本研究对两种诱导方法诱导E.coli BL21(DE3)基因工程菌表达片球菌融合蛋白——使用IPTG诱导和使用ZYM-5052培养基自动诱导进行了比较,结果表明使用ZYM-5052培养基自动诱导的表达效果优于IPTG诱导,自动诱导最终菌液的OD600在7左右,而IPTG诱导只有3左右,产生的包涵体蛋白在相同条件下溶解,自动诱导的蛋白浓度为0.2359mg/ml,而IPTG诱导只有0.1001mg/ml。
由于E.coli BL21(DE3)基因工程菌的高效表达,所形成的片球菌素融合蛋白的形式为包涵体,为了获得具有活性的基因工程片球菌素,本研究对包涵体的提取、溶解、和多种复性方法,包括稀释复性、反稀释复性、透析复性、CTAB辅助复性和CTAB和β-CD结合辅助复性等方法进行了研究。实验结果表明,CTAB和βp—CD结合辅助复性的复性方法优于其它的复性方法,可以实现较高的初始变性蛋白浓度,较小的复性液体积和达到相对稳定的复性率。为了实现基因工程片球菌素的分离纯化,将复性后并浓缩到一定体积基因工程片球菌素在肠激酶缓冲液中用肠激酶处理,可以实现基因工程片球菌素和硫氧还蛋白的分离,基因工程片球菌素带有His标签,将酶切后蛋白溶液注入Ni-MDA亲和重力柱,在500mmol/L咪唑的条件下可以被洗脱下来。洗脱的最高蛋白浓度达到0.014mg/ml。
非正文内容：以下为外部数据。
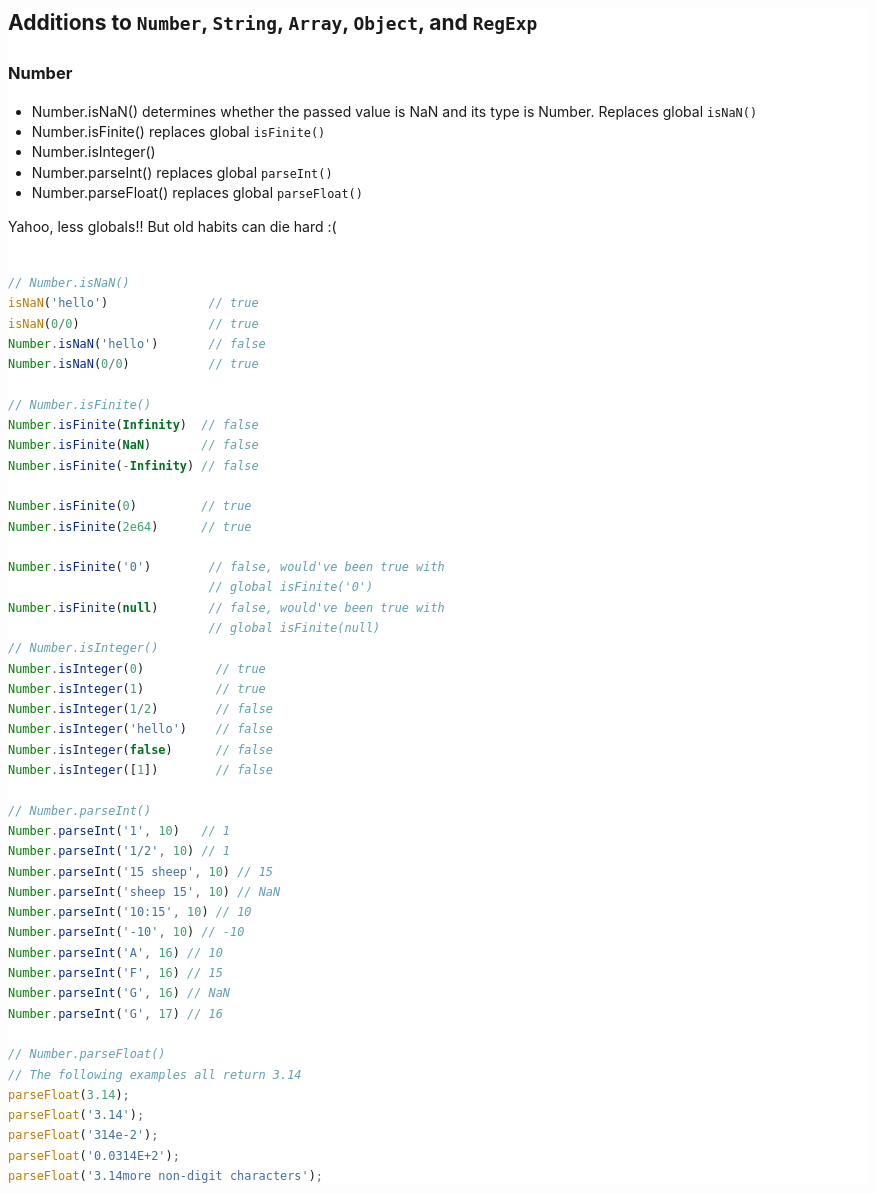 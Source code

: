## Additions to `Number`, `String`, `Array`, `Object`, and `RegExp`

### Number

- Number.isNaN() determines whether the passed value is NaN and its type is Number. Replaces global `isNaN()`
- Number.isFinite() replaces global `isFinite()`
- Number.isInteger()
- Number.parseInt() replaces global `parseInt()`
- Number.parseFloat() replaces global `parseFloat()`

Yahoo, less globals!! But old habits can die hard :(

```js

// Number.isNaN()
isNaN('hello')              // true
isNaN(0/0)                  // true
Number.isNaN('hello')       // false
Number.isNaN(0/0)           // true

// Number.isFinite()
Number.isFinite(Infinity)  // false
Number.isFinite(NaN)       // false
Number.isFinite(-Infinity) // false

Number.isFinite(0)         // true
Number.isFinite(2e64)      // true

Number.isFinite('0')        // false, would've been true with
                            // global isFinite('0')
Number.isFinite(null)       // false, would've been true with
                            // global isFinite(null)
// Number.isInteger()
Number.isInteger(0)          // true
Number.isInteger(1)          // true
Number.isInteger(1/2)        // false
Number.isInteger('hello')    // false
Number.isInteger(false)      // false
Number.isInteger([1])        // false

// Number.parseInt()
Number.parseInt('1', 10)   // 1
Number.parseInt('1/2', 10) // 1
Number.parseInt('15 sheep', 10) // 15
Number.parseInt('sheep 15', 10) // NaN
Number.parseInt('10:15', 10) // 10
Number.parseInt('-10', 10) // -10
Number.parseInt('A', 16) // 10
Number.parseInt('F', 16) // 15
Number.parseInt('G', 16) // NaN
Number.parseInt('G', 17) // 16

// Number.parseFloat()
// The following examples all return 3.14
parseFloat(3.14);
parseFloat('3.14');
parseFloat('314e-2');
parseFloat('0.0314E+2');
parseFloat('3.14more non-digit characters');


```
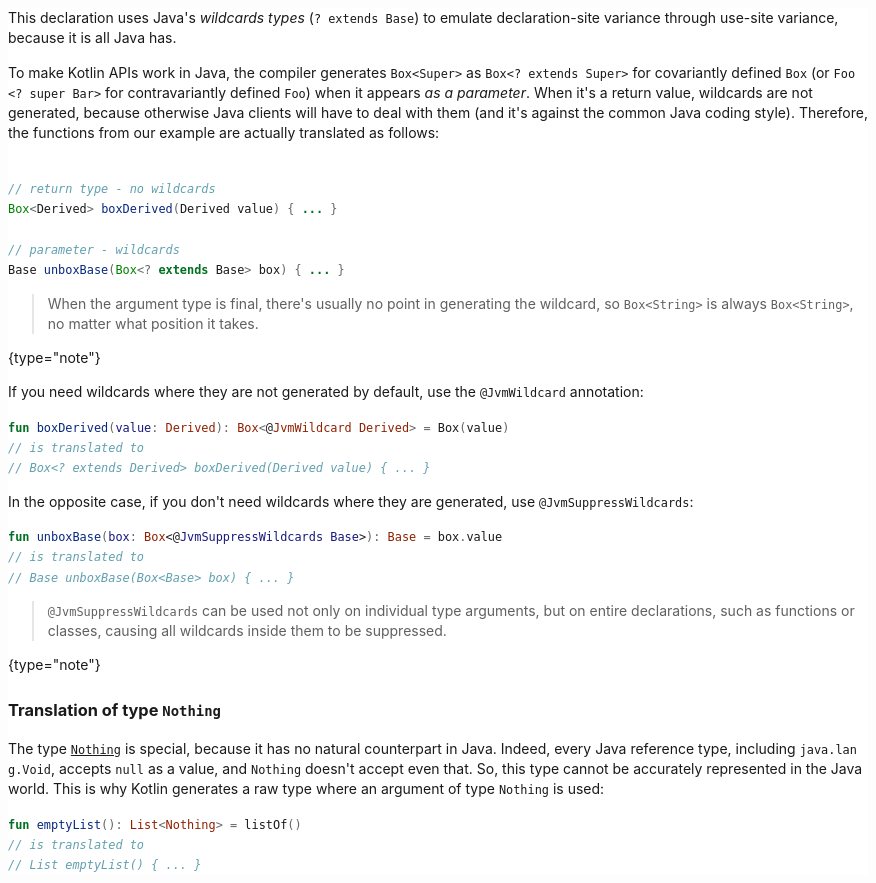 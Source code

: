 This declaration uses Java's *wildcards types* (`? extends Base`) to emulate declaration-site variance through use-site 
variance, because it is all Java has.

To make Kotlin APIs work in Java, the compiler generates `Box<Super>` as `Box<? extends Super>` for covariantly defined `Box` 
(or `Foo<? super Bar>` for contravariantly defined `Foo`) when it appears *as a parameter*. When it's a return value,
wildcards are not generated, because otherwise Java clients will have to deal with them (and it's against the common 
Java coding style). Therefore, the functions from our example are actually translated as follows:

```java

// return type - no wildcards
Box<Derived> boxDerived(Derived value) { ... }
 
// parameter - wildcards 
Base unboxBase(Box<? extends Base> box) { ... }
```

> When the argument type is final, there's usually no point in generating the wildcard, so `Box<String>` is always `Box<String>`,
>no matter what position it takes.
>
{type="note"}

If you need wildcards where they are not generated by default, use the `@JvmWildcard` annotation:

```kotlin
fun boxDerived(value: Derived): Box<@JvmWildcard Derived> = Box(value)
// is translated to 
// Box<? extends Derived> boxDerived(Derived value) { ... }
```

In the opposite case, if you don't need wildcards where they are generated, use `@JvmSuppressWildcards`:

```kotlin
fun unboxBase(box: Box<@JvmSuppressWildcards Base>): Base = box.value
// is translated to 
// Base unboxBase(Box<Base> box) { ... }
```

>`@JvmSuppressWildcards` can be used not only on individual type arguments, but on entire declarations, such as functions
>or classes, causing all wildcards inside them to be suppressed.
>
{type="note"}

### Translation of type `Nothing`
 
The type [`Nothing`](exceptions.md#the-nothing-type) is special, because it has no natural counterpart in Java. Indeed, every Java reference type, including
`java.lang.Void`, accepts `null` as a value, and `Nothing` doesn't accept even that. So, this type cannot be accurately
represented in the Java world. This is why Kotlin generates a raw type where an argument of type `Nothing` is used:

```kotlin
fun emptyList(): List<Nothing> = listOf()
// is translated to
// List emptyList() { ... }
```

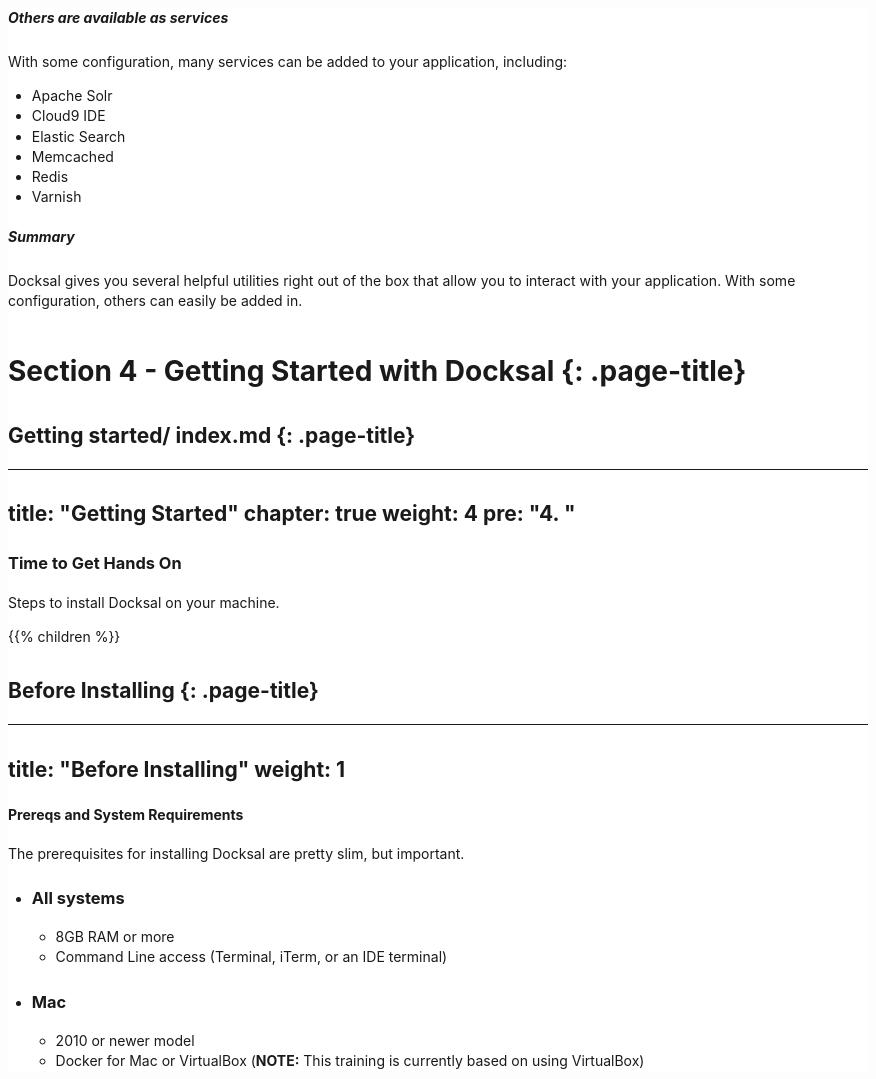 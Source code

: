 ##### Others are available as services

With some configuration, many services can be added to your application, including:

* Apache Solr
* Cloud9 IDE
* Elastic Search
* Memcached
* Redis
* Varnish

##### Summary

Docksal gives you several helpful utilities right out of the box that allow you to interact with your application. With some configuration, others can easily be added in.

# Section 4 - Getting Started with Docksal {: .page-title}


## Getting started/ index.md {: .page-title}

---
title: "Getting Started"
chapter: true
weight: 4
pre: "<b>4. </b>"
---

### Time to Get Hands On

Steps to install Docksal on your machine.

{{% children %}}

## Before Installing {: .page-title}

---
title: "Before Installing"
weight: 1
---

#### Prereqs and System Requirements

The prerequisites for installing Docksal are pretty slim, but important.

* ### All systems
    * 8GB RAM or more
    * Command Line access (Terminal, iTerm, or an IDE terminal)

* ### Mac
    * 2010 or newer model
    * Docker for Mac or VirtualBox (**NOTE:** This training is currently based on using VirtualBox)
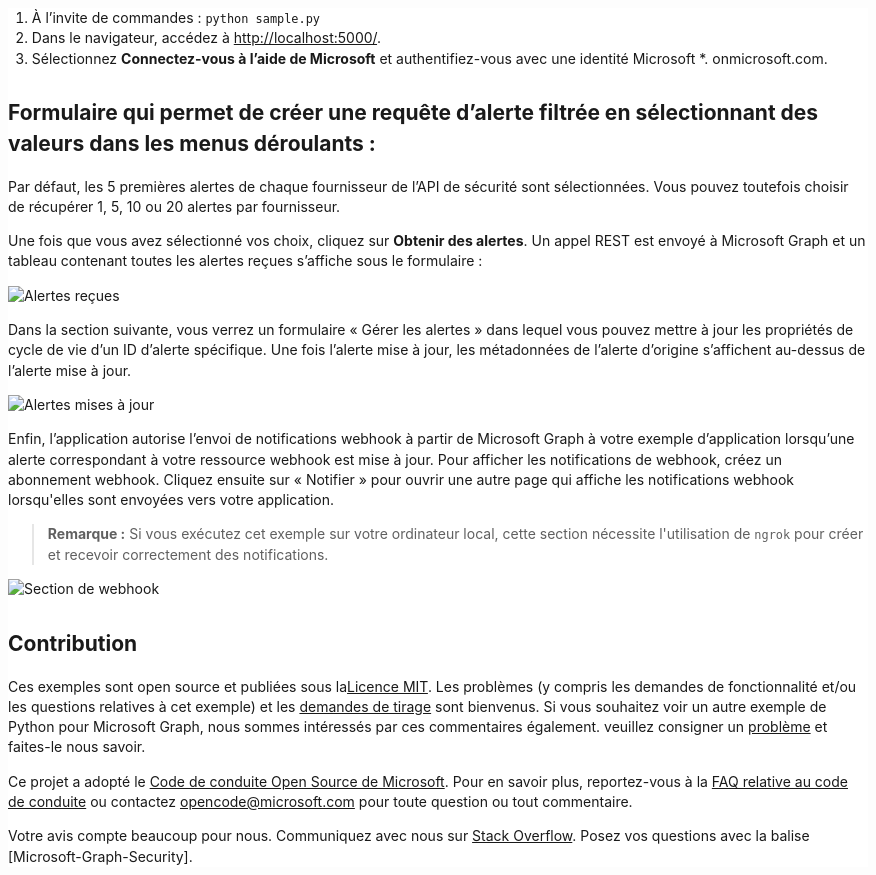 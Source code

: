 1. À l’invite de commandes : ```python sample.py```
2. Dans le navigateur, accédez à [http://localhost:5000/](http://localhost:5000).
3. Sélectionnez **Connectez-vous à l’aide de Microsoft** et authentifiez-vous avec une identité Microsoft *. onmicrosoft.com.

Formulaire qui permet de créer une requête d’alerte filtrée en sélectionnant des valeurs dans les menus déroulants :
-
Par défaut, les 5 premières alertes de chaque fournisseur de l’API de sécurité sont sélectionnées. Vous pouvez toutefois choisir de récupérer 1, 5, 10 ou 20 alertes par fournisseur.

Une fois que vous avez sélectionné vos choix, cliquez sur **Obtenir des alertes**. Un appel REST est envoyé à Microsoft Graph et un tableau contenant toutes les alertes reçues s’affiche sous le formulaire :

![Alertes reçues](static/images/getAlerts.PNG)

Dans la section suivante, vous verrez un formulaire « Gérer les alertes » dans lequel vous pouvez mettre à jour les propriétés de cycle de vie d’un ID d’alerte spécifique.
Une fois l’alerte mise à jour, les métadonnées de l’alerte d’origine s’affichent au-dessus de l’alerte mise à jour.

![Alertes mises à jour](static/images/updateAlerts.PNG)

Enfin, l’application autorise l’envoi de notifications webhook à partir de Microsoft Graph à votre exemple d’application lorsqu’une alerte correspondant à votre ressource webhook est mise à jour. Pour afficher les notifications de webhook, créez un abonnement webhook. Cliquez ensuite sur « Notifier » pour ouvrir une autre page qui affiche les notifications webhook lorsqu'elles sont envoyées vers votre application.

   >**Remarque :** Si vous exécutez cet exemple sur votre ordinateur local, cette section nécessite l'utilisation de `ngrok` pour créer et recevoir correctement des notifications.

![Section de webhook](static/images/webhook.PNG)

## Contribution

Ces exemples sont open source et publiées sous la[Licence MIT](https://github.com/microsoftgraph/python-security-rest-sample/blob/master/LICENSE). Les problèmes (y compris les demandes de fonctionnalité et/ou les questions relatives à cet exemple) et les [demandes de tirage](https://github.com/microsoftgraph/python-security-rest-sample/pulls) sont bienvenus. Si vous souhaitez voir un autre exemple de Python pour Microsoft Graph, nous sommes intéressés par ces commentaires également. veuillez consigner un [problème](https://github.com/microsoftgraph/python-security-rest-sample/issues) et faites-le nous savoir.

Ce projet a adopté le [Code de conduite Open Source de Microsoft](https://opensource.microsoft.com/codeofconduct/). Pour en savoir plus, reportez-vous à la [FAQ relative au code de conduite](https://opensource.microsoft.com/codeofconduct/faq/) ou contactez [opencode@microsoft.com](mailto:opencode@microsoft.com) pour toute question ou tout commentaire.

Votre avis compte beaucoup pour nous. Communiquez avec nous sur [Stack Overflow](https://stackoverflow.com/questions/tagged/microsoft-graph-security). Posez vos questions avec la balise [Microsoft-Graph-Security].
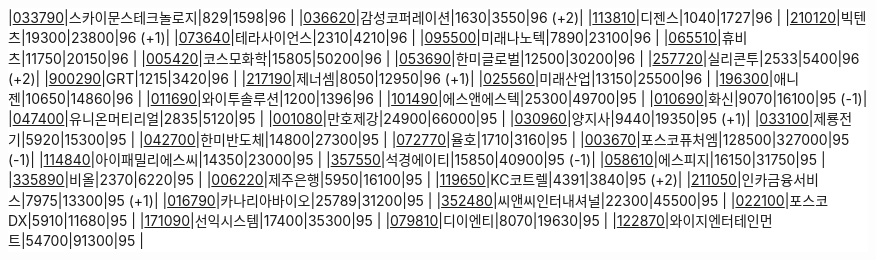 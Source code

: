 |[033790](https://finance.daum.net/quotes/A033790)|스카이문스테크놀로지|829|1598|96 |
|[036620](https://finance.daum.net/quotes/A036620)|감성코퍼레이션|1630|3550|96 (+2)|
|[113810](https://finance.daum.net/quotes/A113810)|디젠스|1040|1727|96 |
|[210120](https://finance.daum.net/quotes/A210120)|빅텐츠|19300|23800|96 (+1)|
|[073640](https://finance.daum.net/quotes/A073640)|테라사이언스|2310|4210|96 |
|[095500](https://finance.daum.net/quotes/A095500)|미래나노텍|7890|23100|96 |
|[065510](https://finance.daum.net/quotes/A065510)|휴비츠|11750|20150|96 |
|[005420](https://finance.daum.net/quotes/A005420)|코스모화학|15805|50200|96 |
|[053690](https://finance.daum.net/quotes/A053690)|한미글로벌|12500|30200|96 |
|[257720](https://finance.daum.net/quotes/A257720)|실리콘투|2533|5400|96 (+2)|
|[900290](https://finance.daum.net/quotes/A900290)|GRT|1215|3420|96 |
|[217190](https://finance.daum.net/quotes/A217190)|제너셈|8050|12950|96 (+1)|
|[025560](https://finance.daum.net/quotes/A025560)|미래산업|13150|25500|96 |
|[196300](https://finance.daum.net/quotes/A196300)|애니젠|10650|14860|96 |
|[011690](https://finance.daum.net/quotes/A011690)|와이투솔루션|1200|1396|96 |
|[101490](https://finance.daum.net/quotes/A101490)|에스앤에스텍|25300|49700|95 |
|[010690](https://finance.daum.net/quotes/A010690)|화신|9070|16100|95 (-1)|
|[047400](https://finance.daum.net/quotes/A047400)|유니온머티리얼|2835|5120|95 |
|[001080](https://finance.daum.net/quotes/A001080)|만호제강|24900|66000|95 |
|[030960](https://finance.daum.net/quotes/A030960)|양지사|9440|19350|95 (+1)|
|[033100](https://finance.daum.net/quotes/A033100)|제룡전기|5920|15300|95 |
|[042700](https://finance.daum.net/quotes/A042700)|한미반도체|14800|27300|95 |
|[072770](https://finance.daum.net/quotes/A072770)|율호|1710|3160|95 |
|[003670](https://finance.daum.net/quotes/A003670)|포스코퓨처엠|128500|327000|95 (-1)|
|[114840](https://finance.daum.net/quotes/A114840)|아이패밀리에스씨|14350|23000|95 |
|[357550](https://finance.daum.net/quotes/A357550)|석경에이티|15850|40900|95 (-1)|
|[058610](https://finance.daum.net/quotes/A058610)|에스피지|16150|31750|95 |
|[335890](https://finance.daum.net/quotes/A335890)|비올|2370|6220|95 |
|[006220](https://finance.daum.net/quotes/A006220)|제주은행|5950|16100|95 |
|[119650](https://finance.daum.net/quotes/A119650)|KC코트렐|4391|3840|95 (+2)|
|[211050](https://finance.daum.net/quotes/A211050)|인카금융서비스|7975|13300|95 (+1)|
|[016790](https://finance.daum.net/quotes/A016790)|카나리아바이오|25789|31200|95 |
|[352480](https://finance.daum.net/quotes/A352480)|씨앤씨인터내셔널|22300|45500|95 |
|[022100](https://finance.daum.net/quotes/A022100)|포스코DX|5910|11680|95 |
|[171090](https://finance.daum.net/quotes/A171090)|선익시스템|17400|35300|95 |
|[079810](https://finance.daum.net/quotes/A079810)|디이엔티|8070|19630|95 |
|[122870](https://finance.daum.net/quotes/A122870)|와이지엔터테인먼트|54700|91300|95 |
本研究对基因工程片球菌素的抑菌活性和部分理化性质如热稳定性、酸碱耐受性、酶敏感性进行了分析。结果表明基因工程片球菌素对植物乳杆菌,单核细胞增多症李氏杆菌有抑菌作用。基因工程片球菌素的热稳定性较好,经121℃高压处理后仍显示出部分抑菌活性,在pH值1-7范围内活性稳定,pH值7-14范围内活性逐渐下降,并可以被胰蛋白酶,胃蛋白酶,木瓜蛋白酶和蛋白酶K降解。
将基因工程片球菌素应用于酸奶,发现对其中的单核细胞增多症李氏杆菌有良好的抗菌作用。
本试验建立诱导方法和基因工程片球菌素分离纯化方法,为基因工程片球菌素的大规模生产和应用奠定了基础。